Dataset ->
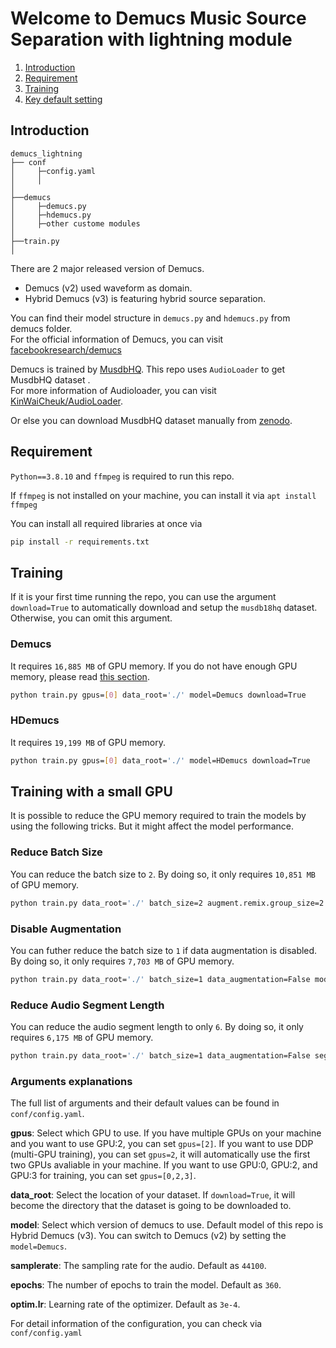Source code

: # Welcome to Demucs Music Source Separation with lightning module

1. [Introduction](#Introduction)
1. [Requirement](#Requirement)
1. [Training](#Training)
1. [Key default setting](#Key-default-setting)


## Introduction
```
demucs_lightning
├── conf
│     ├─config.yaml
│     │
│
├──demucs
│     ├─demucs.py
│     ├─hdemucs.py
│     ├─other custome modules
│
├──train.py
│   
```

There are 2 major released version of Demucs. 
* Demucs (v2) used waveform as domain. 
* Hybrid Demucs (v3) is featuring hybrid source separation. 

You can find their model structure in 
`demucs.py` and `hdemucs.py` from demucs folder.\
For the official information of Demucs, you can visit [facebookresearch/demucs](https://github.com/facebookresearch/demucs)

Demucs is trained by [MusdbHQ](https://sigsep.github.io/datasets/musdb.html). This repo uses `AudioLoader` to get MusdbHQ dataset .\
For more information of Audioloader, you can visit [KinWaiCheuk/AudioLoader](https://github.com/KinWaiCheuk/AudioLoader).

Or else you can download MusdbHQ dataset manually from [zenodo](https://zenodo.org/record/3338373#.YoEmSC8RpQI).

## Requirement
`Python==3.8.10` and `ffmpeg` is required to run this repo.

If `ffmpeg` is not installed on your machine, you can install it via `apt install ffmpeg`

You can install all required libraries at once via
``` bash
pip install -r requirements.txt
```

## Training
If it is your first time running the repo, you can use the argument `download=True` to automatically download and setup the `musdb18hq` dataset. Otherwise, you can omit this  argument.

### Demucs
It requires `16,885 MB` of GPU memory. If you do not have enough GPU memory, please read [this section](#).

```bash
python train.py gpus=[0] data_root='./' model=Demucs download=True
```

### HDemucs
It requires `19,199 MB` of GPU memory.
```bash
python train.py gpus=[0] data_root='./' model=HDemucs download=True
```

## Training with a small GPU
It is possible to reduce the GPU memory required to train the models by using the following tricks. But it might affect the model performance.
### Reduce Batch Size
You can reduce the batch size to `2`. By doing so, it only requires `10,851 MB` of GPU memory.
```bash
python train.py data_root='./' batch_size=2 augment.remix.group_size=2 model=Demucs
```

### Disable Augmentation 
You can futher reduce the batch size to `1` if data augmentation is disabled. By doing so, it only requires `7,703 MB` of GPU memory.
```bash
python train.py data_root='./' batch_size=1 data_augmentation=False model=Demucs
```


### Reduce Audio Segment Length
You can reduce the audio segment length to only `6`. By doing so, it only requires `6,175 MB` of GPU memory.
```bash
python train.py data_root='./' batch_size=1 data_augmentation=False segment=6 model=Demucs
```






### Arguments explanations
The full list of arguments and their default values can be found in `conf/config.yaml`.

__gpus__: Select which GPU to use. If you have multiple GPUs on your machine and you want to use GPU:2, you can set `gpus=[2]`. If you want to use DDP (multi-GPU training), you can set `gpus=2`, it will automatically use the first two GPUs avaliable in your machine. If you want to use GPU:0, GPU:2, and GPU:3 for training, you can set `gpus=[0,2,3]`.

__data_root__: Select the location of your dataset. If `download=True`, it will become the directory that the dataset is going to be downloaded to.

__model__: Select which version of demucs to use. Default model of this repo is Hybrid Demucs (v3). You can switch to Demucs (v2) by setting the `model=Demucs`.

__samplerate__: The sampling rate for the audio. Default as `44100`.

__epochs__: The number of epochs to train the model. Default as `360`.

__optim.lr__: Learning rate of the optimizer. Default as `3e-4`.

For detail information of the configuration, you can check via `conf/config.yaml`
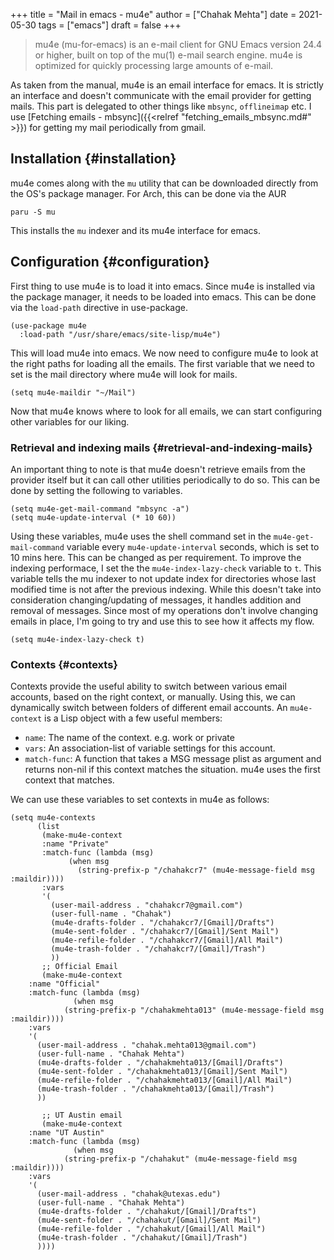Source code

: +++
title = "Mail in emacs - mu4e"
author = ["Chahak Mehta"]
date = 2021-05-30
tags = ["emacs"]
draft = false
+++

>    mu4e (mu-for-emacs) is an e-mail client for GNU Emacs version 24.4 or
> higher, built on top of the mu(1) e-mail search engine.  mu4e is
> optimized for quickly processing large amounts of e-mail.

As taken from the manual, mu4e is an email interface for emacs. It is strictly an interface and doesn't communicate with the email provider for getting mails. This part is delegated to other things like `mbsync`, `offlineimap` etc. I use [Fetching emails - mbsync]({{<relref "fetching_emails_mbsync.md#" >}}) for getting my mail periodically from gmail.


## Installation {#installation}

mu4e comes along with the `mu` utility that can be downloaded directly from the OS's package manager. For Arch, this can be done via the AUR

```shell
paru -S mu
```

This installs the `mu` indexer and its mu4e interface for emacs.


## Configuration {#configuration}

First thing to use mu4e is to load it into emacs. Since mu4e is installed via the package manager, it needs to be loaded into emacs. This can be done via the `load-path` directive in use-package.

```emacs-lisp
(use-package mu4e
  :load-path "/usr/share/emacs/site-lisp/mu4e")
```

This will load mu4e into emacs. We now need to configure mu4e to look at the right paths for loading all the emails. The first variable that we need to set is the mail directory where mu4e will look for mails.

```emacs-lisp
(setq mu4e-maildir "~/Mail")
```

Now that mu4e knows where to look for all emails, we can start configuring other variables for our liking.


### Retrieval and indexing mails {#retrieval-and-indexing-mails}

An important thing to note is that mu4e doesn't retrieve emails from the provider itself but it can call other utilities periodically to do so. This can be done by setting the following to variables.

```emacs-lisp
(setq mu4e-get-mail-command "mbsync -a")
(setq mu4e-update-interval (* 10 60))
```

Using these variables, mu4e uses the shell command set in the `mu4e-get-mail-command` variable every `mu4e-update-interval` seconds, which is set to 10 mins here. This can be changed as per requirement. To improve the indexing performace, I set the the `mu4e-index-lazy-check` variable to `t`. This variable tells the mu indexer to not update index for directories whose last modified time is not after the previous indexing. While this doesn't take into consideration changing/updating of messages, it handles addition and removal of messages. Since most of my operations don't involve changing emails in place, I'm going to try and use this to see how it affects my flow.

```emacs-lisp
(setq mu4e-index-lazy-check t)
```


### Contexts {#contexts}

Contexts provide the useful ability to switch between various email accounts, based on the right context, or manually. Using this, we can dynamically switch between folders of different email accounts. An `mu4e-context` is a Lisp object with a few useful members:

-   `name`: The name of the context. e.g. work or private
-   `vars`: An association-list of variable settings for this account.
-   `match-func`: A function that takes a MSG message plist as argument and returns non-nil if this context matches the situation. mu4e uses the first context that matches.

We can use these variables to set contexts in mu4e as follows:

```emacs-lisp
(setq mu4e-contexts
      (list
       (make-mu4e-context
	   :name "Private"
	   :match-func (lambda (msg)
			 (when msg
			   (string-prefix-p "/chahakcr7" (mu4e-message-field msg :maildir))))
	   :vars
	   '(
	     (user-mail-address . "chahakcr7@gmail.com")
	     (user-full-name . "Chahak")
	     (mu4e-drafts-folder . "/chahakcr7/[Gmail]/Drafts")
	     (mu4e-sent-folder . "/chahakcr7/[Gmail]/Sent Mail")
	     (mu4e-refile-folder . "/chahakcr7/[Gmail]/All Mail")
	     (mu4e-trash-folder . "/chahakcr7/[Gmail]/Trash")
	     ))
       ;; Official Email
       (make-mu4e-context
	:name "Official"
	:match-func (lambda (msg)
		      (when msg
			(string-prefix-p "/chahakmehta013" (mu4e-message-field msg :maildir))))
	:vars
	'(
	  (user-mail-address . "chahak.mehta013@gmail.com")
	  (user-full-name . "Chahak Mehta")
	  (mu4e-drafts-folder . "/chahakmehta013/[Gmail]/Drafts")
	  (mu4e-sent-folder . "/chahakmehta013/[Gmail]/Sent Mail")
	  (mu4e-refile-folder . "/chahakmehta013/[Gmail]/All Mail")
	  (mu4e-trash-folder . "/chahakmehta013/[Gmail]/Trash")
	  ))

       ;; UT Austin email
       (make-mu4e-context
	:name "UT Austin"
	:match-func (lambda (msg)
		      (when msg
			(string-prefix-p "/chahakut" (mu4e-message-field msg :maildir))))
	:vars
	'(
	  (user-mail-address . "chahak@utexas.edu")
	  (user-full-name . "Chahak Mehta")
	  (mu4e-drafts-folder . "/chahakut/[Gmail]/Drafts")
	  (mu4e-sent-folder . "/chahakut/[Gmail]/Sent Mail")
	  (mu4e-refile-folder . "/chahakut/[Gmail]/All Mail")
	  (mu4e-trash-folder . "/chahakut/[Gmail]/Trash")
	  ))))
```
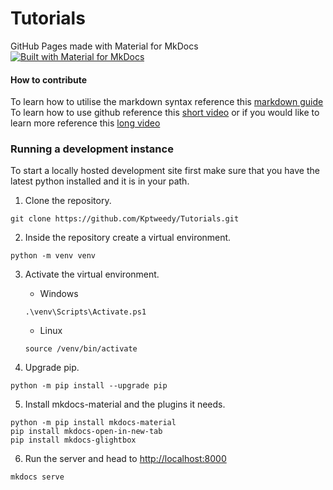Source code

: # Tutorials
GitHub Pages made with Material for MkDocs
[![Built with Material for MkDocs](https://img.shields.io/badge/Material_for_MkDocs-526CFE?style=for-the-badge&logo=MaterialForMkDocs&logoColor=white)](https://squidfunk.github.io/mkdocs-material/)
#### How to contribute  

To learn how to utilise  the markdown syntax reference this [markdown guide](https://www.markdownguide.org/basic-syntax)  
To learn how to use github reference this [short video](https://www.youtube.com/watch?v=iv8rSLsi1xo) or if you would like to learn more reference this [long video](https://www.youtube.com/watch?v=tRZGeaHPoaw)  
### Running a development instance
To start a locally hosted development site first make sure that you have the latest python installed and it is in your path.
 
 1. Clone the repository.  
```
git clone https://github.com/Kptweedy/Tutorials.git
```  

2.  Inside the repository create a virtual environment.  
```
python -m venv venv
```  

3. Activate the virtual environment.   
	- Windows  
	 ```
	 .\venv\Scripts\Activate.ps1
	 ```  
	- Linux  
	```
	source /venv/bin/activate
	```  
	
1. Upgrade pip.  
```
python -m pip install --upgrade pip
```  

5. Install mkdocs-material and the plugins it needs.  
```
python -m pip install mkdocs-material
pip install mkdocs-open-in-new-tab
pip install mkdocs-glightbox
```  

6. Run the server and head to [http://localhost:8000](http://localhost:8000)
```
mkdocs serve
```  
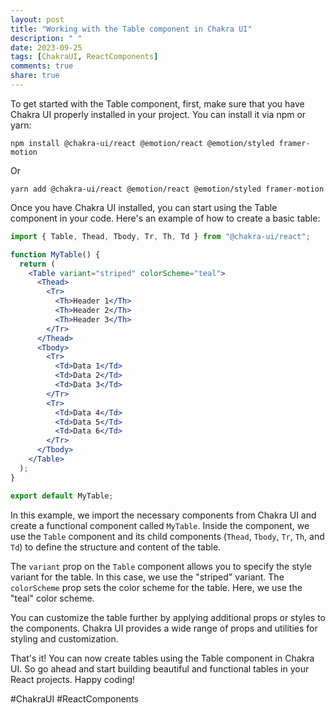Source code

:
 ```yaml
---
layout: post
title: "Working with the Table component in Chakra UI"
description: " "
date: 2023-09-25
tags: [ChakraUI, ReactComponents]
comments: true
share: true
---
```


To get started with the Table component, first, make sure that you have Chakra UI properly installed in your project. You can install it via npm or yarn:

```shell
npm install @chakra-ui/react @emotion/react @emotion/styled framer-motion
```

Or

```shell
yarn add @chakra-ui/react @emotion/react @emotion/styled framer-motion
```

Once you have Chakra UI installed, you can start using the Table component in your code. Here's an example of how to create a basic table:

```jsx
import { Table, Thead, Tbody, Tr, Th, Td } from "@chakra-ui/react";

function MyTable() {
  return (
    <Table variant="striped" colorScheme="teal">
      <Thead>
        <Tr>
          <Th>Header 1</Th>
          <Th>Header 2</Th>
          <Th>Header 3</Th>
        </Tr>
      </Thead>
      <Tbody>
        <Tr>
          <Td>Data 1</Td>
          <Td>Data 2</Td>
          <Td>Data 3</Td>
        </Tr>
        <Tr>
          <Td>Data 4</Td>
          <Td>Data 5</Td>
          <Td>Data 6</Td>
        </Tr>
      </Tbody>
    </Table>
  );
}

export default MyTable;
```

In this example, we import the necessary components from Chakra UI and create a functional component called `MyTable`. Inside the component, we use the `Table` component and its child components (`Thead`, `Tbody`, `Tr`, `Th`, and `Td`) to define the structure and content of the table.

The `variant` prop on the `Table` component allows you to specify the style variant for the table. In this case, we use the "striped" variant. The `colorScheme` prop sets the color scheme for the table. Here, we use the "teal" color scheme.

You can customize the table further by applying additional props or styles to the components. Chakra UI provides a wide range of props and utilities for styling and customization.

That's it! You can now create tables using the Table component in Chakra UI. So go ahead and start building beautiful and functional tables in your React projects. Happy coding!

#ChakraUI #ReactComponents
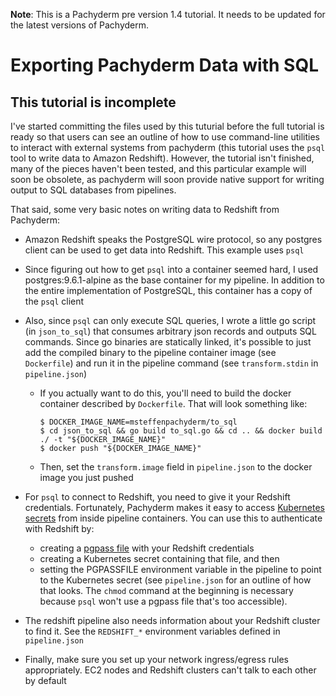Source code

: **Note**: This is a Pachyderm pre version 1.4 tutorial.  It needs to be updated for the latest versions of Pachyderm.

# Exporting Pachyderm Data with SQL

## This tutorial is incomplete

I've started committing the files used by this tuturial before the full
tutorial is ready so that users can see an outline of how to use command-line
utilities to interact with external systems from pachyderm (this tutorial uses
the `psql` tool to write data to Amazon Redshift). However, the tutorial isn't
finished, many of the pieces haven't been tested, and this particular example
will soon be obsolete, as pachyderm will soon provide native support for
writing output to SQL databases from pipelines.

That said, some very basic notes on writing data to Redshift from Pachyderm:
- Amazon Redshift speaks the PostgreSQL wire protocol, so any postgres client
  can be used to get data into Redshift. This example uses `psql`

- Since figuring out how to get `psql` into a container seemed hard, I used
  postgres:9.6.1-alpine as the base container for my pipeline. In addition to
  the entire implementation of PostgreSQL, this container has a copy of the
  `psql` client

- Also, since `psql` can only execute SQL queries, I wrote a little go script
  (in `json_to_sql`) that consumes arbitrary json records and outputs SQL
  commands. Since go binaries are statically linked, it's possible to just add
  the compiled binary to the pipeline container image (see `Dockerfile`) and
  run it in the pipeline command (see `transform.stdin` in `pipeline.json`)

  - If you actually want to do this, you'll need to build the docker container
    described by `Dockerfile`. That will look something like:
    ```
    $ DOCKER_IMAGE_NAME=msteffenpachyderm/to_sql
    $ cd json_to_sql && go build to_sql.go && cd .. && docker build ./ -t "${DOCKER_IMAGE_NAME}"
    $ docker push "${DOCKER_IMAGE_NAME}"
    ```

  - Then, set the `transform.image` field in `pipeline.json` to the docker
    image you just pushed

- For `psql` to connect to Redshift, you need to give it your Redshift
  credentials.  Fortunately, Pachyderm makes it easy to access [Kubernetes
  secrets](https://kubernetes.io/docs/user-guide/secrets/) from inside pipeline
  containers.  You can use this to authenticate with Redshift by:
    - creating a [pgpass
      file](https://www.postgresql.org/docs/9.4/static/libpq-pgpass.html) with
      your Redshift credentials
    - creating a Kubernetes secret containing that file, and then
    - setting the PGPASSFILE environment variable in the pipeline to point to
      the Kubernetes secret (see `pipeline.json` for an outline of how that
      looks. The `chmod` command at the beginning is necessary because `psql`
      won't use a pgpass file that's too accessible).

- The redshift pipeline also needs information about your Redshift cluster to
  find it. See the `REDSHIFT_*` environment variables defined in
  `pipeline.json`

- Finally, make sure you set up your network ingress/egress rules
  appropriately. EC2 nodes and Redshift clusters can't talk to each other by
  default
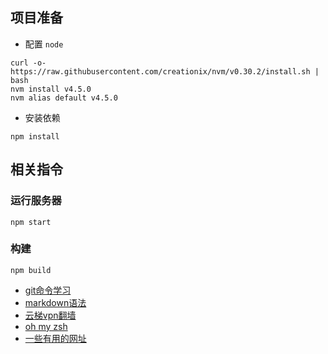 ## 项目准备

* 配置 `node`

 ```
 curl -o- https://raw.githubusercontent.com/creationix/nvm/v0.30.2/install.sh | bash
 nvm install v4.5.0
 nvm alias default v4.5.0
 ```
* 安装依赖

 ```
 npm install
 ```

## 相关指令

### 运行服务器
```
npm start
```

### 构建
```
npm build
```


* [git命令学习](http://www.liaoxuefeng.com/wiki/0013739516305929606dd18361248578c67b8067c8c017b000)
* [markdown语法](http://wowubuntu.com/markdown/)
* [云梯vpn翻墙](https://www.yuntiweb.com/)
* [oh my zsh](https://github.com/robbyrussell/oh-my-zsh)
* [一些有用的网址](https://github.com/liu-dongyu/userful-website)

What to produce ->
When a line in the records above contains the word "interface", copy it.

Output below ->
As taken from the manual, mu4e is an email interface for emacs. It is strictly an interface and doesn't communicate with the email provider for getting mails. This part is delegated to other things like `mbsync`, `offlineimap` etc. I use [Fetching emails - mbsync]({{<relref "fetching_emails_mbsync.md#" >}}) for getting my mail periodically from gmail.
This installs the `mu` indexer and its mu4e interface for emacs.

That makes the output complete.